Skip site navigation (1) Skip section navigation (2)

Re: String encoding during connection "handshake"

From: sulfinu(at)gmail(dot)com
To: Alvaro Herrera <alvherre(at)alvh(dot)no-ip(dot)org>
Cc: Martijn van Oosterhout <kleptog(at)svana(dot)org>, pgsql-hackers(at)postgresql(dot)org
Subject: Re: String encoding during connection "handshake"
Date: 2007-11-28 18:17:53
Message-ID: 200711282017.53764.sulfinu@gmail.com (view raw or flat)
Thread:
Lists: pgsql-hackers
On Wednesday 28 November 2007, Alvaro Herrera wrote:
> sulfinu(at)gmail(dot)com escribió:
> > Martijn,
> >
> > :) don't take it personal, I am just trying to obtain confirmation that I
> >
> > understood well the problem. Afterall, it's just that C has a very
> > outdated notion of "char"s (and no notion of Unicode). I was naively
> > under the impression that "char"s have evolved in nowadays C.
>
> This is not the language's fault in any way.  We support plenty of
> encodings beyond UTF-8.
Yes, you support (and worry about) encodings simply because of a C limitation 
dating from 1974, if I recall correctly...
In Java, for example, a "char" is a very well defined datum, namely a Unicode 
point. While in C it can be some char or another (or an error!) depending on 
what encoding was used. The only definition that stands up is that a "char" 
is a byte. Its interpretation is unsure and unsafe (see my original problem).

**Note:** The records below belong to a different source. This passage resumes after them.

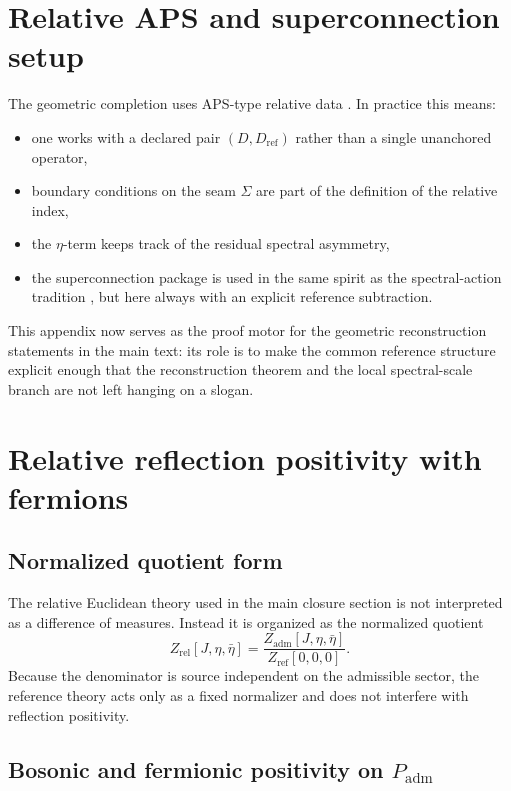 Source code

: \documentclass[11pt,a4paper]{article}
\theoremstyle{definition}
\theoremstyle{remark}
\newcommand{\Seam}{\Sigma}
\newcommand{\Padm}{P_{\mathrm{adm}}}
\begin{document}
\section{Relative APS and superconnection setup}
\label{app:aps}

The geometric completion uses APS-type relative data \cite{aps1975}. In practice this means:
\begin{itemize}[leftmargin=1.5em, topsep=3pt, itemsep=2pt]
    \item one works with a declared pair $(D,D_{\mathrm{ref}})$ rather than a single unanchored operator,
    \item boundary conditions on the seam $\Seam$ are part of the definition of the relative index,
    \item the $\eta$-term keeps track of the residual spectral asymmetry,
    \item the superconnection package is used in the same spirit as the spectral-action tradition \cite{chamseddineConnes1997}, but here always with an explicit reference subtraction.
\end{itemize}

This appendix now serves as the proof motor for the geometric reconstruction statements in the main text: its role is to make the common reference structure explicit enough that the reconstruction theorem and the local spectral-scale branch are not left hanging on a slogan.

\section{Relative reflection positivity with fermions}
\label{app:os-fermions}

\subsection{Normalized quotient form}

The relative Euclidean theory used in the main closure section is not interpreted as a difference of measures. Instead it is organized as the normalized quotient
\[
Z_{\mathrm{rel}}[J,\eta,\bar\eta]
=
\frac{Z_{\mathrm{adm}}[J,\eta,\bar\eta]}{Z_{\mathrm{ref}}[0,0,0]}.
\]
Because the denominator is source independent on the admissible sector, the reference theory acts only as a fixed normalizer and does not interfere with reflection positivity.

\subsection{Bosonic and fermionic positivity on \texorpdfstring{$\Padm$}{Padm}}
\end{document}
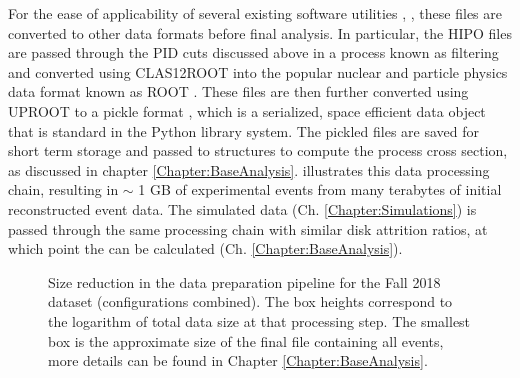     
    For the ease of applicability of several existing software utilities \parencite{Virtanen2020SciPyPython}, \parencite{Harris2020ArrayNumPy}, these files are converted to other data formats before final analysis. In particular, the HIPO files are passed through the PID cuts discussed above in a process known as filtering \parencite{Lee2023FilterEvents} and converted using CLAS12ROOT \parencite{Glazier2023Clas12root} into the popular nuclear and particle physics data format known as ROOT \parencite{Brun1997ROOTFramework}. These files are then further converted using UPROOT \parencite{Pivarski2022Scikit-hep/uproot4:4.2.1} to a pickle format \parencite{Python2023PickleSerialization}, which is a serialized, space efficient data object that is standard in the Python library system. The pickled files are saved for short term storage and passed to structures to compute the process cross section, as discussed in chapter \ref{Chapter:BaseAnalysis}.  illustrates this data processing chain, resulting in $\sim$ 1 GB of experimental events from many terabytes of initial reconstructed event data. The simulated data (Ch. \ref{Chapter:Simulations}) is passed through the same processing chain with similar disk attrition ratios, at which point the \xsec can be calculated (Ch. \ref{Chapter:BaseAnalysis}). 

        
    \begin{figure}
        \centering
         \caption[Data Processing Pipeline]{Size reduction in the data preparation pipeline for the Fall 2018 dataset (configurations combined). The box heights correspond to the logarithm of total data size at that processing step. The smallest box is the approximate size of the final file containing all \dvpip events, more details can be found in Chapter \ref{Chapter:BaseAnalysis}.}
         \label{fig:DataReductionPipeline}
    \end{figure}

On Wednesday 28 November 2007, Martijn van Oosterhout wrote:
> On Wed, Nov 28, 2007 at 05:54:05PM +0200, sulfinu(at)gmail(dot)com wrote:
> > Regarding the problem of "One True Encoding", the answer seems obvious to
> > me: use only one encoding per database cluster, either UTF-8 or UTF-16 or
> > another Unicode-aware scheme, whichever yields a statistically smaller
> > database for the languages employed by the users in their data. This
> > encoding should be a one time choice! De facto, this is already happening
> > now, because one cannot change collation rules after a cluster has been
> > created.
>
> Umm, each database in a cluster can have a different encoding, so there
> is no such thing as the "cluster's encoding". 
I implied that a cluster should have a single encoding that covers the whole 
Unicode set. That would certainly satisfy everybody.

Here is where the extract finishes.